Source material:

---------------

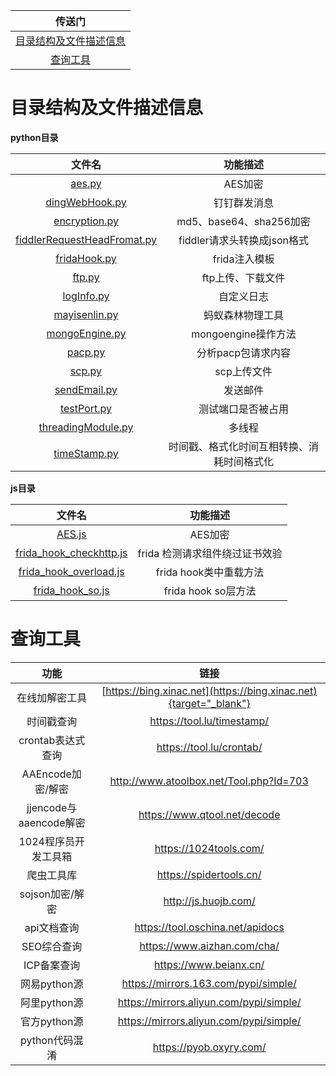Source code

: |传送门|
|:-----:|
|[目录结构及文件描述信息](#目录结构及文件描述信息)|
|[查询工具](#查询工具)|


# 目录结构及文件描述信息


**python目录**

|文件名|功能描述|
|:-----:|:-----:|
|[aes.py](https://github.com/baidu367/Tools/blob/main/python/aes.py)|AES加密|
|[dingWebHook.py](https://github.com/baidu367/Tools/blob/main/python/dingWebHook.py)|钉钉群发消息|
|[encryption.py](https://github.com/baidu367/Tools/blob/main/python/encryption.py)|md5、base64、sha256加密|
|[fiddlerRequestHeadFromat.py](https://github.com/baidu367/Tools/blob/main/python/fiddlerRequestHeadFromat.py)|fiddler请求头转换成json格式|
|[fridaHook.py](https://github.com/baidu367/Tools/blob/main/python/fridaHook.py)|frida注入模板|
|[ftp.py](https://github.com/baidu367/Tools/blob/main/python/ftp.py)|ftp上传、下载文件|
|[logInfo.py](https://github.com/baidu367/Tools/blob/main/python/logInfo.py)|自定义日志|
|[mayisenlin.py](https://github.com/baidu367/Tools/blob/main/python/mayisenlin.py)|蚂蚁森林物理工具|
|[mongoEngine.py](https://github.com/baidu367/Tools/blob/main/python/mongoEngine.py)|mongoengine操作方法|
|[pacp.py](https://github.com/baidu367/Tools/blob/main/python/pacp.py)|分析pacp包请求内容|
|[scp.py](https://github.com/baidu367/Tools/blob/main/python/scp.py)|scp上传文件|
|[sendEmail.py](https://github.com/baidu367/Tools/blob/main/python/sendEmail.py)|发送邮件|
|[testPort.py](https://github.com/baidu367/Tools/blob/main/python/testPort.py)|测试端口是否被占用|
|[threadingModule.py](https://github.com/baidu367/Tools/blob/main/python/threadingModule.py)|多线程|
|[timeStamp.py](https://github.com/baidu367/Tools/blob/main/python/timeStamp.py)|时间戳、格式化时间互相转换、消耗时间格式化|

**js目录**

|文件名|功能描述|
|:-----:|:-----:|
|[AES.js](https://github.com/baidu367/Tools/blob/main/js/AES.js)|AES加密|
|[frida_hook_checkhttp.js](https://github.com/baidu367/Tools/blob/main/js/frida_hook_checkhttp.js)|frida 检测请求组件绕过证书效验|
|[frida_hook_overload.js](https://github.com/baidu367/Tools/blob/main/js/frida_hook_overload.js)|frida hook类中重载方法|
|[frida_hook_so.js](https://github.com/baidu367/Tools/blob/main/js/frida_hook_so.js)|frida hook so层方法|


# 查询工具

|功能|链接|
|:-----:|:-----:|
|在线加解密工具|[https://bing.xinac.net](https://bing.xinac.net){target="_blank"}|
|时间戳查询|https://tool.lu/timestamp/|
|crontab表达式查询|https://tool.lu/crontab/|
|AAEncode加密/解密|http://www.atoolbox.net/Tool.php?Id=703|
|jjencode与aaencode解密|https://www.qtool.net/decode|
|1024程序员开发工具箱 |https://1024tools.com/|
|爬虫工具库|https://spidertools.cn/|
|sojson加密/解密|http://js.huojb.com/|
|api文档查询|https://tool.oschina.net/apidocs|
|SEO综合查询|https://www.aizhan.com/cha/|
|ICP备案查询|https://www.beianx.cn/|
|网易python源|https://mirrors.163.com/pypi/simple/|
|阿里python源|https://mirrors.aliyun.com/pypi/simple/|
|官方python源|https://mirrors.aliyun.com/pypi/simple/|
|python代码混淆|https://pyob.oxyry.com/|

---------------

Problem:
Line by line, retype the records above exactly, minus the images.

Response area:
Source code

: |传送门|
|:-----:|
|[目录结构及文件描述信息](#目录结构及文件描述信息)|
|[查询工具](#查询工具)|


# 目录结构及文件描述信息


**python目录**

|文件名|功能描述|
|:-----:|:-----:|
|[aes.py](https://github.com/baidu367/Tools/blob/main/python/aes.py)|AES加密|
|[dingWebHook.py](https://github.com/baidu367/Tools/blob/main/python/dingWebHook.py)|钉钉群发消息|
|[encryption.py](https://github.com/baidu367/Tools/blob/main/python/encryption.py)|md5、base64、sha256加密|
|[fiddlerRequestHeadFromat.py](https://github.com/baidu367/Tools/blob/main/python/fiddlerRequestHeadFromat.py)|fiddler请求头转换成json格式|
|[fridaHook.py](https://github.com/baidu367/Tools/blob/main/python/fridaHook.py)|frida注入模板|
|[ftp.py](https://github.com/baidu367/Tools/blob/main/python/ftp.py)|ftp上传、下载文件|
|[logInfo.py](https://github.com/baidu367/Tools/blob/main/python/logInfo.py)|自定义日志|
|[mayisenlin.py](https://github.com/baidu367/Tools/blob/main/python/mayisenlin.py)|蚂蚁森林物理工具|
|[mongoEngine.py](https://github.com/baidu367/Tools/blob/main/python/mongoEngine.py)|mongoengine操作方法|
|[pacp.py](https://github.com/baidu367/Tools/blob/main/python/pacp.py)|分析pacp包请求内容|
|[scp.py](https://github.com/baidu367/Tools/blob/main/python/scp.py)|scp上传文件|
|[sendEmail.py](https://github.com/baidu367/Tools/blob/main/python/sendEmail.py)|发送邮件|
|[testPort.py](https://github.com/baidu367/Tools/blob/main/python/testPort.py)|测试端口是否被占用|
|[threadingModule.py](https://github.com/baidu367/Tools/blob/main/python/threadingModule.py)|多线程|
|[timeStamp.py](https://github.com/baidu367/Tools/blob/main/python/timeStamp.py)|时间戳、格式化时间互相转换、消耗时间格式化|

**js目录**

|文件名|功能描述|
|:-----:|:-----:|
|[AES.js](https://github.com/baidu367/Tools/blob/main/js/AES.js)|AES加密|
|[frida_hook_checkhttp.js](https://github.com/baidu367/Tools/blob/main/js/frida_hook_checkhttp.js)|frida 检测请求组件绕过证书效验|
|[frida_hook_overload.js](https://github.com/baidu367/Tools/blob/main/js/frida_hook_overload.js)|frida hook类中重载方法|
|[frida_hook_so.js](https://github.com/baidu367/Tools/blob/main/js/frida_hook_so.js)|frida hook so层方法|


# 查询工具

|功能|链接|
|:-----:|:-----:|
|在线加解密工具|[https://bing.xinac.net](https://bing.xinac.net){target="_blank"}|
|时间戳查询|https://tool.lu/timestamp/|
|crontab表达式查询|https://tool.lu/crontab/|
|AAEncode加密/解密|http://www.atoolbox.net/Tool.php?Id=703|
|jjencode与aaencode解密|https://www.qtool.net/decode|
|1024程序员开发工具箱 |https://1024tools.com/|
|爬虫工具库|https://spidertools.cn/|
|sojson加密/解密|http://js.huojb.com/|
|api文档查询|https://tool.oschina.net/apidocs|
|SEO综合查询|https://www.aizhan.com/cha/|
|ICP备案查询|https://www.beianx.cn/|
|网易python源|https://mirrors.163.com/pypi/simple/|
|阿里python源|https://mirrors.aliyun.com/pypi/simple/|
|官方python源|https://mirrors.aliyun.com/pypi/simple/|
|python代码混淆|https://pyob.oxyry.com/|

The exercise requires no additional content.